Duppy Gun, nouvel EP de cinq titres de John Glacier succède à Like A Ribbon , sorti au mois de février dernier sous le même format, avec lequel il forme un diptyque, soit un album en deux temps tout aussi charmant qu'une valse à trois temps. Contre toute logique, Like A Ribbon , paru en hiver, en était le versant solaire, par moment presque guilleret avec ses accents pop et électroniques, tandis que i>Duppy Gun, éclot au solstice d'été, incarne son versant sombre et dépressif et flirte avec la mélancolie trouble de Tirzah, les sons heurtés du dernier album de Liv.e et l'inventivité formelle de Calamity, une des plus belles promesses du hip-hop expérimental français. On vous déconseille ici de suivre toute logique car John est une femme et sa musique atypique et inventive, mutant à chaque projet sans jamais porter son génie en bandoulière, n'a rien d'un produit surgelé et refuse systématiquement tout vernis glacé.

En revanche l'ascension de John Glacier suit la plus stricte logique.
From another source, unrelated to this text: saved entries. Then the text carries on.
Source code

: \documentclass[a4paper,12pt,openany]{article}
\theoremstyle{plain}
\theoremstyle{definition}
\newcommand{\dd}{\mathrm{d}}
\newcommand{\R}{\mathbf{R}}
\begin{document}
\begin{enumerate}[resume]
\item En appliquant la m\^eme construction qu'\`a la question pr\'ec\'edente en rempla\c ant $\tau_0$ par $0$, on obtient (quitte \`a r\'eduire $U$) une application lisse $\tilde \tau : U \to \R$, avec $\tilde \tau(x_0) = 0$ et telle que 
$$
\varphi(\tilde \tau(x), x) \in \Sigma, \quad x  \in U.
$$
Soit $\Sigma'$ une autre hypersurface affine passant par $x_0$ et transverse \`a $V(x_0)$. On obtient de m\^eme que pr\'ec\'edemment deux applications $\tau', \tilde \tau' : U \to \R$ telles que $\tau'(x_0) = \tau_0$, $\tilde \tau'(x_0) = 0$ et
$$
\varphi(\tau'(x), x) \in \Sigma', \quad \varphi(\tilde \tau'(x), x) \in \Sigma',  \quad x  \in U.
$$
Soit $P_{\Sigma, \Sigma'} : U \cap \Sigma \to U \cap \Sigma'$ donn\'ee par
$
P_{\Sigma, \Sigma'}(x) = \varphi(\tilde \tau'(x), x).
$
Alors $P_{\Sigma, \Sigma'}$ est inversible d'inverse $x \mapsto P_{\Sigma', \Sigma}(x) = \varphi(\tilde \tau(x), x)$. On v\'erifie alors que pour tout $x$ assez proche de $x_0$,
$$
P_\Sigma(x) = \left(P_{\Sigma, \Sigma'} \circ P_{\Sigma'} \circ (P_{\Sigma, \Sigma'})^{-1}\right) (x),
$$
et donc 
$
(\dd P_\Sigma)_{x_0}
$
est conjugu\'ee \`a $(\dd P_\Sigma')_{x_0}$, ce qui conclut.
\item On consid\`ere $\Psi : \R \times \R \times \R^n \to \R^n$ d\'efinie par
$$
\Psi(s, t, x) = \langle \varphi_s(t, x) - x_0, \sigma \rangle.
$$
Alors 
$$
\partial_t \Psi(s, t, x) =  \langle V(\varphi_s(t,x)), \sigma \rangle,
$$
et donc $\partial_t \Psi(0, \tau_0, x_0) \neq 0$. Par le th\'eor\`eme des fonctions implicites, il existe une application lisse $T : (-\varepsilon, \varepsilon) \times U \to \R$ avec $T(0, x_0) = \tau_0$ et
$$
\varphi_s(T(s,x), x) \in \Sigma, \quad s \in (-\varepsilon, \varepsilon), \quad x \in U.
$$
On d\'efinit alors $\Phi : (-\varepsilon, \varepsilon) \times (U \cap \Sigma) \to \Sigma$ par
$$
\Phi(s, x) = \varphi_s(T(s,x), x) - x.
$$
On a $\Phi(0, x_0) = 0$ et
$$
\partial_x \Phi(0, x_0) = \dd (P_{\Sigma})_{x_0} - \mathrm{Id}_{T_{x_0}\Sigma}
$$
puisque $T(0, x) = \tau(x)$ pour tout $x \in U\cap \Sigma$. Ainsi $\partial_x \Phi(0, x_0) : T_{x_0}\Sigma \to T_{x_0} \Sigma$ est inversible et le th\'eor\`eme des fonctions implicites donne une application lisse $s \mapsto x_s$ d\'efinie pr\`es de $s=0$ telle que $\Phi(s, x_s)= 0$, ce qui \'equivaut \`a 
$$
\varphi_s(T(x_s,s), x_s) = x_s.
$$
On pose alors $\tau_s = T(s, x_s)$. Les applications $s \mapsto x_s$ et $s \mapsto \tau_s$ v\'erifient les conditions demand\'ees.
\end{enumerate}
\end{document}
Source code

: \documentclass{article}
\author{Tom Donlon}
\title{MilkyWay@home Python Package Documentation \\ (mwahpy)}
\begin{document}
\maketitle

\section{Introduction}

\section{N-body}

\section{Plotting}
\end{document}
Repérée par Dean Blunt avec lequel elle a collaboré pour le projet hip-hop Babyfather paru sur son label World Music, la rappeuse d'Hackney a crevé l'écran en 2021 avec SHILOH : Lost For Words, remarquable debut-album produit par Vegyn et sorti sur son label PLZ Make It Ruins. Elle est ensuite venue parler doucement au petit prince des platines, en posant son flow 50 % lancinant, 50 % nonchalant 100% fascinant sur deux titres de son second LP, le grand, le magnifique, l'inusable, le déjà classique The Road To Hell Is Paved With Good Intentions . Je vois que vous avez tiqué aux noms de Dean Blunt, World Music, Vegyn et PLZ Make it Ruins. Vous avez l'impression d'avoir déjà lu ailleurs un tel CV ? Bien vu ! Un grand bravo à vous et si en plus vous avez trouvé le nom du groupe, sachez que nous recrutons mais que le travail est ici autant rémunéré que les espoirs portés en Emmanuel Macron (ndlr : car faut-il le rappeler, depuis sa création il y a plus de vingt-ans tout le monde est bénévole chez Sound Of Violence). Un indice sur l'identité du groupe précité apparaît en bas de votre écran : c'est bar italia.
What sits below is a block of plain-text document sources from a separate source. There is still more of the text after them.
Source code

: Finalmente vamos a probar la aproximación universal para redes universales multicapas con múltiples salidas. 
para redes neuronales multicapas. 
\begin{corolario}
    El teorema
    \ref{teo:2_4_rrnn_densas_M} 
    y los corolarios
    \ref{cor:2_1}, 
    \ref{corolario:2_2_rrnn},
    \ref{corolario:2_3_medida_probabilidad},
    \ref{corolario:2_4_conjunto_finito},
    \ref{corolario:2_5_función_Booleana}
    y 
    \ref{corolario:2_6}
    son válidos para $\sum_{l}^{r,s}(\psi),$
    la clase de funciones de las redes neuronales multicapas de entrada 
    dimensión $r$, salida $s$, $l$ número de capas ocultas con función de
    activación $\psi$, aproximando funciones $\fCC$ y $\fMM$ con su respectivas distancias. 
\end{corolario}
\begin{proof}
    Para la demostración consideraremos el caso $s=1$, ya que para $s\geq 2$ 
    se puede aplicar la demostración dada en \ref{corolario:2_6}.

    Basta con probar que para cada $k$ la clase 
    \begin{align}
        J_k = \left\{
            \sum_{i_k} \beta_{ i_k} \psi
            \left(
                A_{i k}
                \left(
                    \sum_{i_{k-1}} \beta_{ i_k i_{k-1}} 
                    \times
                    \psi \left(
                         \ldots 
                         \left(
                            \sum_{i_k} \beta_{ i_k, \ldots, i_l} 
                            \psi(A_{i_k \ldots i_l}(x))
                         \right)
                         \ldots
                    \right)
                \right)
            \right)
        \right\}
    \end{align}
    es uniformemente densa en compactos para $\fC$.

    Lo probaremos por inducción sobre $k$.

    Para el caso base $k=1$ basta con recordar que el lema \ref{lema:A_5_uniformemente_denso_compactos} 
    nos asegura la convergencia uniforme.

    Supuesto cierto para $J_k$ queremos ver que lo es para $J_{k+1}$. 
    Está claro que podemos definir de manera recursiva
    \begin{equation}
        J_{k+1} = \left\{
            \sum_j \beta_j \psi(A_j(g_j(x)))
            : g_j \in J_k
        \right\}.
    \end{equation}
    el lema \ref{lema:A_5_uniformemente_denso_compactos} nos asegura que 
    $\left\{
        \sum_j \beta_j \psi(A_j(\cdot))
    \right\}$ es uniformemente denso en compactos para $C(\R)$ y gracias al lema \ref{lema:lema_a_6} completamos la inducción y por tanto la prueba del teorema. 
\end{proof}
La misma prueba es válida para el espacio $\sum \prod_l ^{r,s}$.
Et la réponse était bar italia (désolé Micheline du Var, ce n'était pas Jordan Bardella cette fois, essaie encore, en fait non, n'essaie plus, plus jamais même !) ! Encore un grand bravo à tous les vainqueurs, vous pouvez envoyer vos CV à la rédaction. En effet, John Glacier a suivi le même parcours et a été formée par les mêmes mentors que le trio londonien auteur du grand, du magnifique, de l'inusable, du déjà classique Tracey Denim. En toute logique, elle suit donc scrupuleusement les deux mêmes crédos, « art über alles » et « experimentieren macht frei », faisant d'elle une des artistes hip-hop les plus prometteuses et inventives d'Angleterre. John Glacier serait donc le bar italia hip-hop ? Ce petit raccourci journalistique s'avère en même temps indéniablement vrai (l'esprit, la démarche et les parrains sont les mêmes) et incontestablement faux (tout le reste est différent). Néanmoins ne jetons pas si vite aux ordures cette analogie certes décevante mais sur laquelle repose l'essentiel de notre projet de chronique, comme nous jetions adolescents nos Vans trouées, ces chaussures si cools, à la fois sport et citadines dont on nous avait promis qu'elles allaient nous permettre d'enfin maitriser nos planches à roulettes et d'ainsi séduire à coup sûr les plus belles filles du lycée pour courir s'acheter au prix fort de rutilantes Jordan toutes neuves sans se soucier une seule seconde des horreurs pourtant connues de tous qui se déroulaient dans leurs usines délocalisées (oui j'ai une CAP indignation à la Sophie Marceau et métaphores à la Tuche, mais c'est toujours mieux que ce BTS petit facho qui revient à la mode).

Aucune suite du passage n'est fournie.